Search through the entries for the word "GetCustomersCustomerIDRequest" and copy every line that has it.

···

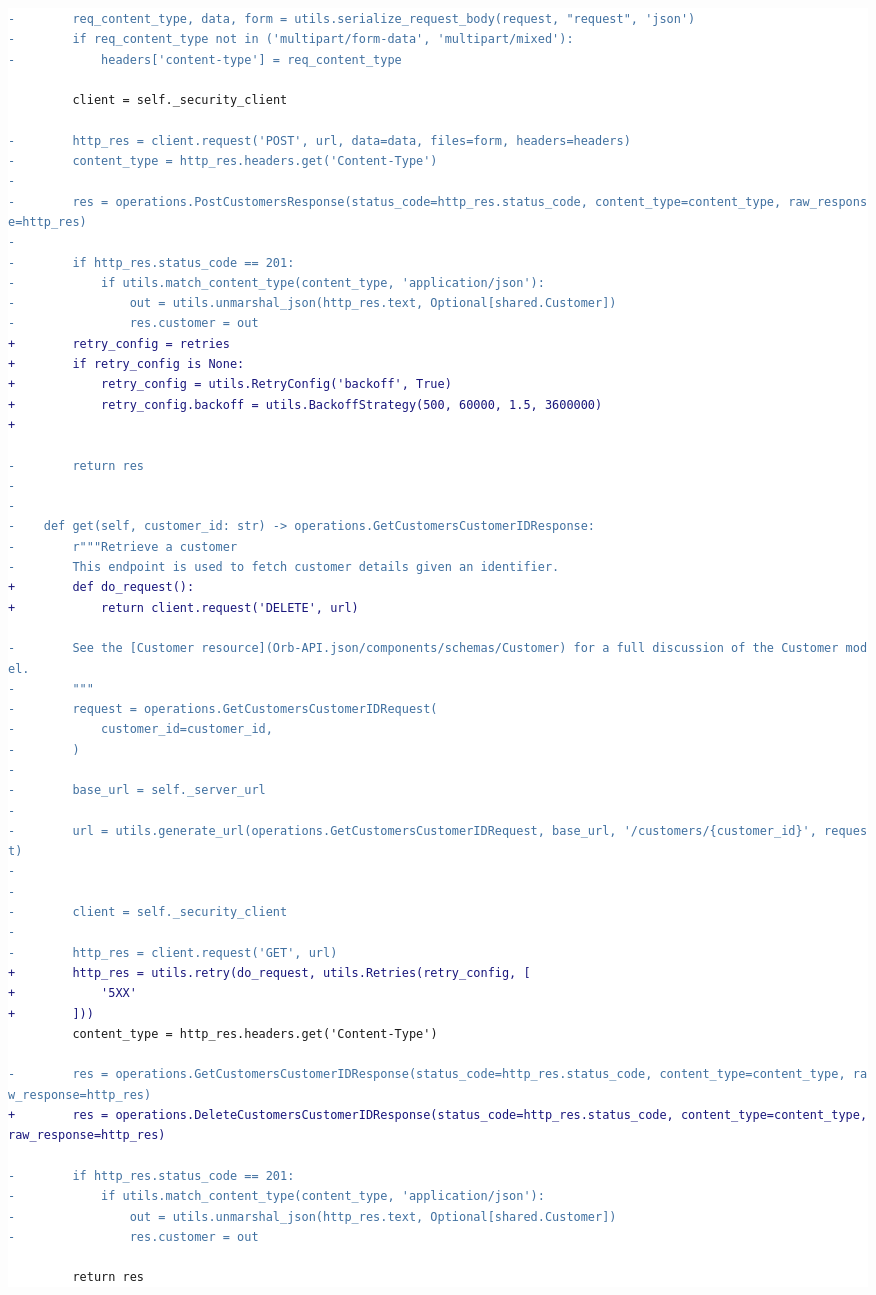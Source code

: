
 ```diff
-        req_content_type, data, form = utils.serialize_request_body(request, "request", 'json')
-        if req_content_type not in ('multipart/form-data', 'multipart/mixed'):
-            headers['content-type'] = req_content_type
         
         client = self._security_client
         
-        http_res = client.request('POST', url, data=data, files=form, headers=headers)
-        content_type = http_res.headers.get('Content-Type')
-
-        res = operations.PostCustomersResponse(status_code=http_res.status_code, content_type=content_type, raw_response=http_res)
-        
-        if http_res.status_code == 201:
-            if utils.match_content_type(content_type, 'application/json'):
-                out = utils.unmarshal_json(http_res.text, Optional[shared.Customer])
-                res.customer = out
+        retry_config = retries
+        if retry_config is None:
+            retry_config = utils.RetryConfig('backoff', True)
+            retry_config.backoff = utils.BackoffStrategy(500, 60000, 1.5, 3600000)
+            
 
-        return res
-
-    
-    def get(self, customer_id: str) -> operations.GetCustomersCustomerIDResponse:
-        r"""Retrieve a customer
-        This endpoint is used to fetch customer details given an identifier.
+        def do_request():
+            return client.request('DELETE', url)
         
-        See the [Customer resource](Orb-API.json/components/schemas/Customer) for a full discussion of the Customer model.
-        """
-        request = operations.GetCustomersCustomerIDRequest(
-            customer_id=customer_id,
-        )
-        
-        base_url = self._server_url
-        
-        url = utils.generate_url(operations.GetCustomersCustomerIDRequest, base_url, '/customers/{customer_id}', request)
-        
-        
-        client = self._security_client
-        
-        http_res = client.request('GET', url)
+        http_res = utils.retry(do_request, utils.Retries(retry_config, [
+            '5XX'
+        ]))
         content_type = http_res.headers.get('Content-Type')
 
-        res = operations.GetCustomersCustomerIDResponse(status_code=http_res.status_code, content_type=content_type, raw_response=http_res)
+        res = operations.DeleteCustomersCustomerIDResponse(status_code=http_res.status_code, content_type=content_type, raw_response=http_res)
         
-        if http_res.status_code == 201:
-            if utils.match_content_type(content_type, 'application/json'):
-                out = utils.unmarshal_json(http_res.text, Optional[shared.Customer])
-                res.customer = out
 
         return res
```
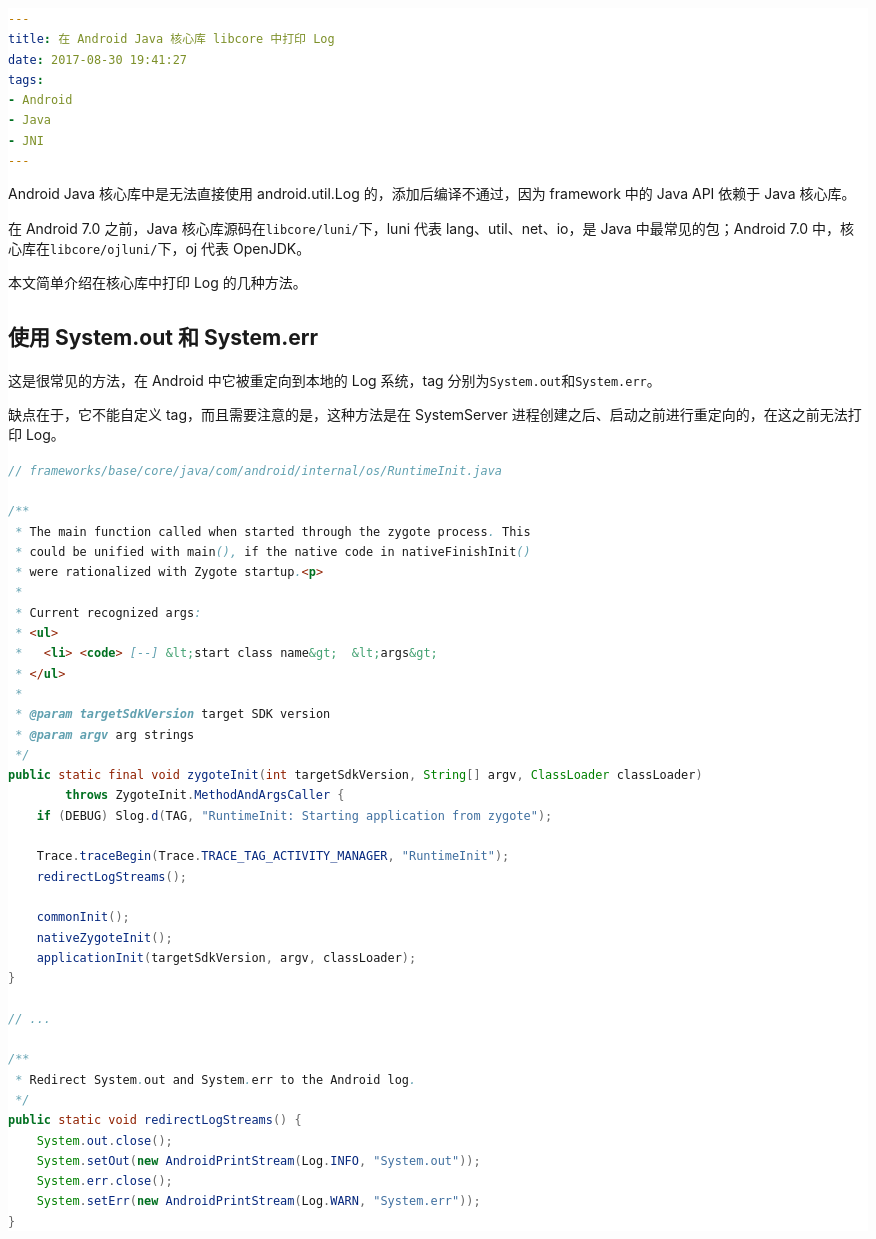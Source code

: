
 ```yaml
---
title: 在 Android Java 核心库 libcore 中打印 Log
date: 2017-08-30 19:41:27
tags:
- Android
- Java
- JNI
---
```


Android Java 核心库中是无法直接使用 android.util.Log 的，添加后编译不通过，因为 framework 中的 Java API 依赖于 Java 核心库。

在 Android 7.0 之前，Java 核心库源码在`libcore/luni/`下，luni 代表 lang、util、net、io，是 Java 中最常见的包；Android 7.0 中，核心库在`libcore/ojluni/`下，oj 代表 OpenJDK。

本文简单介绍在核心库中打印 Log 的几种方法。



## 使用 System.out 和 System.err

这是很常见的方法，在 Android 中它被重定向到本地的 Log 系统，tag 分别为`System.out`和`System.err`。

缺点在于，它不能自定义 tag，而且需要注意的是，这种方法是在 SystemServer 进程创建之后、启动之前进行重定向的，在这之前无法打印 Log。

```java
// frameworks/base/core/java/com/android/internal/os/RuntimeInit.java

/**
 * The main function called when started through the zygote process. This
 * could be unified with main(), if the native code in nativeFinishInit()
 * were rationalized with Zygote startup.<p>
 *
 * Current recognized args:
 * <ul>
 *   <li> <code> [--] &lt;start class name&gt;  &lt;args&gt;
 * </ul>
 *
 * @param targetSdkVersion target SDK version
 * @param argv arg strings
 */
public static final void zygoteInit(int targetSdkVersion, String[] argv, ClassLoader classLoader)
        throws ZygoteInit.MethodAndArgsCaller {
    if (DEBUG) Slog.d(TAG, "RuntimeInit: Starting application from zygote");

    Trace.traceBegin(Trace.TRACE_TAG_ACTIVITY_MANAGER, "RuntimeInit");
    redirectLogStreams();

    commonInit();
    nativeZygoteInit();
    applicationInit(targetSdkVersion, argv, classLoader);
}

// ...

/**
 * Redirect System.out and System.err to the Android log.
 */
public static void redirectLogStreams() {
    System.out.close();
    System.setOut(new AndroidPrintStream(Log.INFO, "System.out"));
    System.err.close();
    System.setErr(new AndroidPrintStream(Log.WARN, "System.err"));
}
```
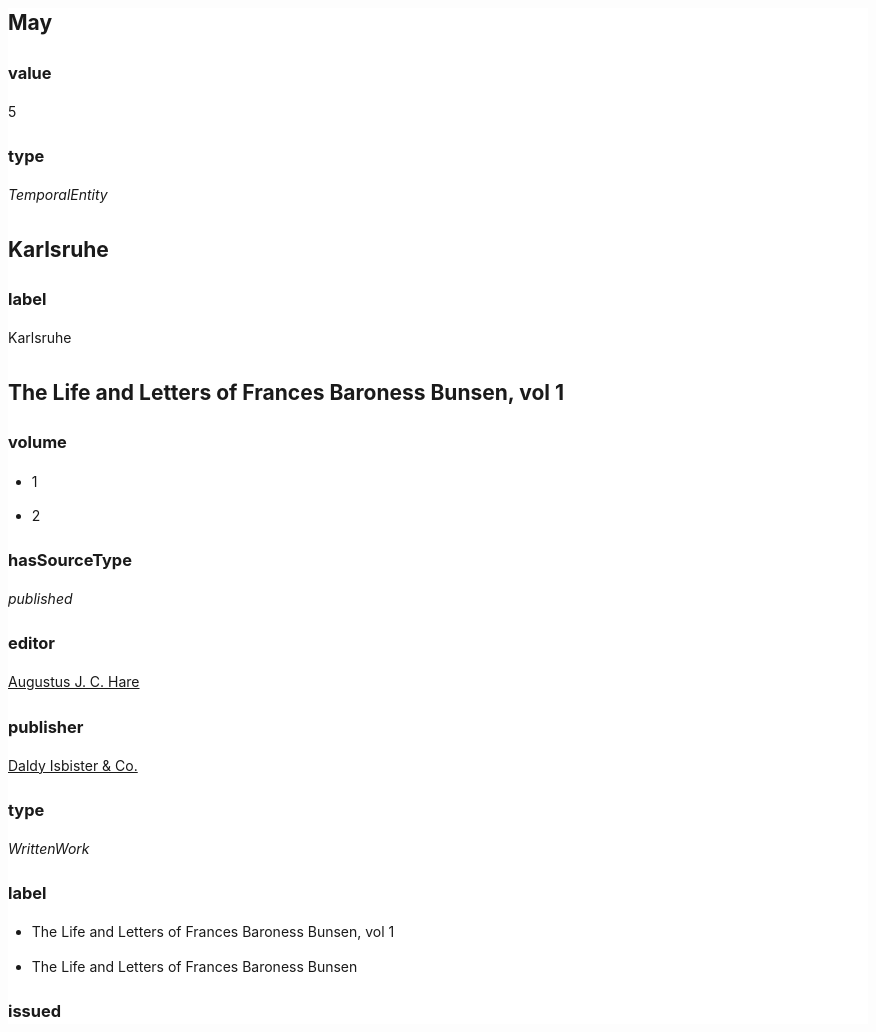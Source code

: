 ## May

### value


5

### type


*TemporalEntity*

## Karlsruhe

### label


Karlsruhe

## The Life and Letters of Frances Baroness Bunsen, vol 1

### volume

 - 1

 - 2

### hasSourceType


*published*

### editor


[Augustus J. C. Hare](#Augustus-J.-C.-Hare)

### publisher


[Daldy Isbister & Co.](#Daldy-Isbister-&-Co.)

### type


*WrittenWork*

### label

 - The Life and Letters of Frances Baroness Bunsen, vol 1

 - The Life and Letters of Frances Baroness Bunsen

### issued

···

**YOUR SOLUTION:**
-        request = operations.GetCustomersCustomerIDRequest(
-        url = utils.generate_url(operations.GetCustomersCustomerIDRequest, base_url, '/customers/{customer_id}', request)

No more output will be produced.